Piotr Najsztub kierował samochodem, choć nie powinien. Na jaw wychodzą nowe fakty
Potrącenie kobiety na przejściu przez Piotra Najsztuba jest jednym z głośniejszych tematów ostatnich dni. Kontrowersje wzbudza nie tylko sam wypadek, ale też to, że dziennikarz jeździł samochodem zgodnie z prawem, mimo że policja wnioskowała o zatrzymanie mu prawa jazdy już kilka lat temu.
W czwartek 5 października w Konstancinie-Jeziornie koło Piaseczna doszło do potrącenia 77-latki przechodzącej przez przejście dla pieszych. Kierowcą samochodu okazał się znany dziennikarz Piotr Najsztub. Nie posiadał on przy sobie ani potwierdzenia zawarcia polisy OC, ani prawa jazdy. Po zbadaniu sprawy przez policję okazało się, że w 2010 roku funkcjonariusze skierowali do starostwa w Piasecznie wniosek o zatrzymanie jego prawa jazdy za przekroczenie liczby punktów karnych. Decyzja administracyjna jednak nigdy nie zapadła, więc w świetle prawa dziennikarz mógł jeździć samochodem, a za brak dokumentu policja może mu wręczyć jedynie mandat w wysokości 50 zł. Jak to możliwe?
Policja może zatrzymać prawo jazdy za przekroczenie w terenie zabudowanym dozwolonej prędkości o ponad 50 km/h, przewożenie samochodem osobowym o ponad dwie osoby więcej, niż wynika to z zapisu w dowodzie rejestracyjnym, czy za przekroczenie maksymalnej liczby punktów karnych. W takiej sytuacji funkcjonariusz wydaje pokwitowanie, a dokument wraz z odpowiednim pismem kieruje do organu, który go wydał. Ten powinien przygotować decyzję administracyjną o skierowaniu kierowcy na ponowny egzamin teoretyczny i praktyczny. Jeśli zaliczy obydwie części testu, w ciągu trzech dni może odzyskać prawo jazdy.
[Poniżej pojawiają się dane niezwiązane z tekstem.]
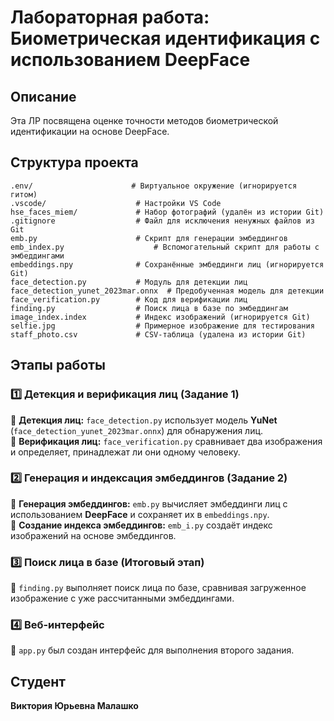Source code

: # Лабораторная работа: Биометрическая идентификация с использованием DeepFace

## Описание
Эта ЛР посвящена оценке точности методов биометрической идентификации на основе DeepFace.

## Структура проекта
```
.env/                      # Виртуальное окружение (игнорируется гитом)
.vscode/                    # Настройки VS Code
hse_faces_miem/             # Набор фотографий (удалён из истории Git)
.gitignore                  # Файл для исключения ненужных файлов из Git
emb.py                      # Скрипт для генерации эмбеддингов
emb_index.py                    # Вспомогательный скрипт для работы с эмбеддингами
embeddings.npy              # Сохранённые эмбеддинги лиц (игнорируется Git)
face_detection.py           # Модуль для детекции лиц
face_detection_yunet_2023mar.onnx  # Предобученная модель для детекции
face_verification.py        # Код для верификации лиц
finding.py                  # Поиск лица в базе по эмбеддингам
image_index.index           # Индекс изображений (игнорируется Git)
selfie.jpg                  # Примерное изображение для тестирования
staff_photo.csv             # CSV-таблица (удалена из истории Git)
```

## Этапы работы
### 1️⃣ Детекция и верификация лиц (Задание 1)
🔹 **Детекция лиц:** `face_detection.py` использует модель **YuNet** (`face_detection_yunet_2023mar.onnx`) для обнаружения лиц.  
🔹 **Верификация лиц:** `face_verification.py` сравнивает два изображения и определяет, принадлежат ли они одному человеку.  

### 2️⃣ Генерация и индексация эмбеддингов (Задание 2)
🔹 **Генерация эмбеддингов:** `emb.py` вычисляет эмбеддинги лиц с использованием **DeepFace** и сохраняет их в `embeddings.npy`.  
🔹 **Создание индекса эмбеддингов:** `emb_i.py` создаёт индекс изображений на основе эмбеддингов.  

### 3️⃣ Поиск лица в базе (Итоговый этап)
🔹 `finding.py` выполняет поиск лица по базе, сравнивая загруженное изображение с уже рассчитанными эмбеддингами.  

### 4️⃣ Веб-интерфейс
🔹 `app.py` был создан интерфейс для выполнения второго задания. 


## Студент
**Виктория Юрьевна Малашко**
W przeciwnym razie traci uprawnienia.
W przypadku Piotra Najsztuba sprawa utknęła w urzędzie. Taki kierowca nie posiada dokumentu poświadczającego prawo do kierowania pojazdami, ale może jeździć, ponieważ nie zostało mu ono administracyjnie cofnięte. Możemy jedynie spekulować, dlaczego tak się stało w przypadku sławnego dziennikarza. Biuro prasowe Starostwa Powiatowego w Piasecznie, do którego dzwoniliśmy, zastrzegło, że musi najpierw sprawdzić, czy udzielenie takiej informacji jest w ogóle możliwe ze względu na konieczność ochrony prywatności osoby, której dotyczy sprawa.
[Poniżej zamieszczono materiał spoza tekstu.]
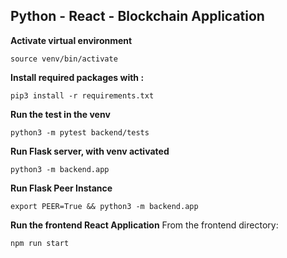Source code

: ## Python - React - Blockchain Application


**Activate virtual environment**
```
source venv/bin/activate
```

**Install required packages with :**
```
pip3 install -r requirements.txt
```

**Run the test in the venv**
```
python3 -m pytest backend/tests
```

**Run Flask server, with venv activated**
```
python3 -m backend.app
```

**Run Flask Peer Instance**
```
export PEER=True && python3 -m backend.app
```

**Run the frontend React Application**
From the frontend directory:
```
npm run start
```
Niezrealizowanie wniosku policji przez urzędników bulwersuje. Jaka jest skala tego zjawiska? Takie pytanie zadaliśmy w biurze prasowym Ministerstwa Spraw Wewnętrznych i Administracji. MSWiA odesłało nas jednak do Komendy Głównej Policji i do chwili publikacji tego tekstu nie otrzymaliśmy odpowiedzi w tej kwestii. Wiemy jedynie, że rocznie za przekroczenie dozwolonej liczby punktów karnych policja zatrzymuje około 1,5 tys. praw jazdy. Słabym ogniwem systemu kontroli kierowców znów okazuje się człowiek.